━━ PROVIDED DATA ━━

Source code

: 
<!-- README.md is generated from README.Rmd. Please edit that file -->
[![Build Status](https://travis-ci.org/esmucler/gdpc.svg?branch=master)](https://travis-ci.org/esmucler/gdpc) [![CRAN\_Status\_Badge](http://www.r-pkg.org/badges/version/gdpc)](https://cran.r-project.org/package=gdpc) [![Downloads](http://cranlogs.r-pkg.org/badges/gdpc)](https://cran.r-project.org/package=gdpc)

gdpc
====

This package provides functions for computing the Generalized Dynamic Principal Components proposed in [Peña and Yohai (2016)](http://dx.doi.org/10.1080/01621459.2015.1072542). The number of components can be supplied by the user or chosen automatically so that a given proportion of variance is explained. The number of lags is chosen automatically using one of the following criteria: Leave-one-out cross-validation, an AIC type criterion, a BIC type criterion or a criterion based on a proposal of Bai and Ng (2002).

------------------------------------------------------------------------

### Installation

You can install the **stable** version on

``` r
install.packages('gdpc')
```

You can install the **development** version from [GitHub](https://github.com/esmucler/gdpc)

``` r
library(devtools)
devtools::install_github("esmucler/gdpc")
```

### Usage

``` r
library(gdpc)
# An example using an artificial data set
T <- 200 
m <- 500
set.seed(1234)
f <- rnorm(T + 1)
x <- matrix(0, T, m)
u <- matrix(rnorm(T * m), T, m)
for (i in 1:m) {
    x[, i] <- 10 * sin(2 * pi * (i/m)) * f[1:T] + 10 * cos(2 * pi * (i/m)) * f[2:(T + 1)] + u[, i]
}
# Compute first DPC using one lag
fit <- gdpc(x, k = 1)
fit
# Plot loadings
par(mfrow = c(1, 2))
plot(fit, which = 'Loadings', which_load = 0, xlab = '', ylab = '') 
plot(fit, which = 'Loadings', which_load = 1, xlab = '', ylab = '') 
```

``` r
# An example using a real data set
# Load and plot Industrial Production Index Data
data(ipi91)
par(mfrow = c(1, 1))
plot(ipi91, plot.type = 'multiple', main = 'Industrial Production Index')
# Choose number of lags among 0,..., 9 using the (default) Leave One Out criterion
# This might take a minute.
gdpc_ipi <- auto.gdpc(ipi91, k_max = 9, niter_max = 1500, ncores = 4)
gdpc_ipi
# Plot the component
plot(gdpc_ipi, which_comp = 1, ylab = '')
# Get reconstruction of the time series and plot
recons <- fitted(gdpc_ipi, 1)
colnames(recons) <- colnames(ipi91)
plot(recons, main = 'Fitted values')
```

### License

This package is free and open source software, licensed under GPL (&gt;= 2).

━━━

* **TRY IT**:
Each line in the material above should be repeated exactly.

* **EXERCISE RESULT**:
Source code

: 
<!-- README.md is generated from README.Rmd. Please edit that file -->
[![Build Status](https://travis-ci.org/esmucler/gdpc.svg?branch=master)](https://travis-ci.org/esmucler/gdpc) [![CRAN\_Status\_Badge](http://www.r-pkg.org/badges/version/gdpc)](https://cran.r-project.org/package=gdpc) [![Downloads](http://cranlogs.r-pkg.org/badges/gdpc)](https://cran.r-project.org/package=gdpc)

gdpc
====

This package provides functions for computing the Generalized Dynamic Principal Components proposed in [Peña and Yohai (2016)](http://dx.doi.org/10.1080/01621459.2015.1072542). The number of components can be supplied by the user or chosen automatically so that a given proportion of variance is explained. The number of lags is chosen automatically using one of the following criteria: Leave-one-out cross-validation, an AIC type criterion, a BIC type criterion or a criterion based on a proposal of Bai and Ng (2002).

------------------------------------------------------------------------

### Installation

You can install the **stable** version on

``` r
install.packages('gdpc')
```

You can install the **development** version from [GitHub](https://github.com/esmucler/gdpc)

``` r
library(devtools)
devtools::install_github("esmucler/gdpc")
```

### Usage

``` r
library(gdpc)
# An example using an artificial data set
T <- 200 
m <- 500
set.seed(1234)
f <- rnorm(T + 1)
x <- matrix(0, T, m)
u <- matrix(rnorm(T * m), T, m)
for (i in 1:m) {
    x[, i] <- 10 * sin(2 * pi * (i/m)) * f[1:T] + 10 * cos(2 * pi * (i/m)) * f[2:(T + 1)] + u[, i]
}
# Compute first DPC using one lag
fit <- gdpc(x, k = 1)
fit
# Plot loadings
par(mfrow = c(1, 2))
plot(fit, which = 'Loadings', which_load = 0, xlab = '', ylab = '') 
plot(fit, which = 'Loadings', which_load = 1, xlab = '', ylab = '') 
```

``` r
# An example using a real data set
# Load and plot Industrial Production Index Data
data(ipi91)
par(mfrow = c(1, 1))
plot(ipi91, plot.type = 'multiple', main = 'Industrial Production Index')
# Choose number of lags among 0,..., 9 using the (default) Leave One Out criterion
# This might take a minute.
gdpc_ipi <- auto.gdpc(ipi91, k_max = 9, niter_max = 1500, ncores = 4)
gdpc_ipi
# Plot the component
plot(gdpc_ipi, which_comp = 1, ylab = '')
# Get reconstruction of the time series and plot
recons <- fitted(gdpc_ipi, 1)
colnames(recons) <- colnames(ipi91)
plot(recons, main = 'Fitted values')
```

### License

This package is free and open source software, licensed under GPL (&gt;= 2).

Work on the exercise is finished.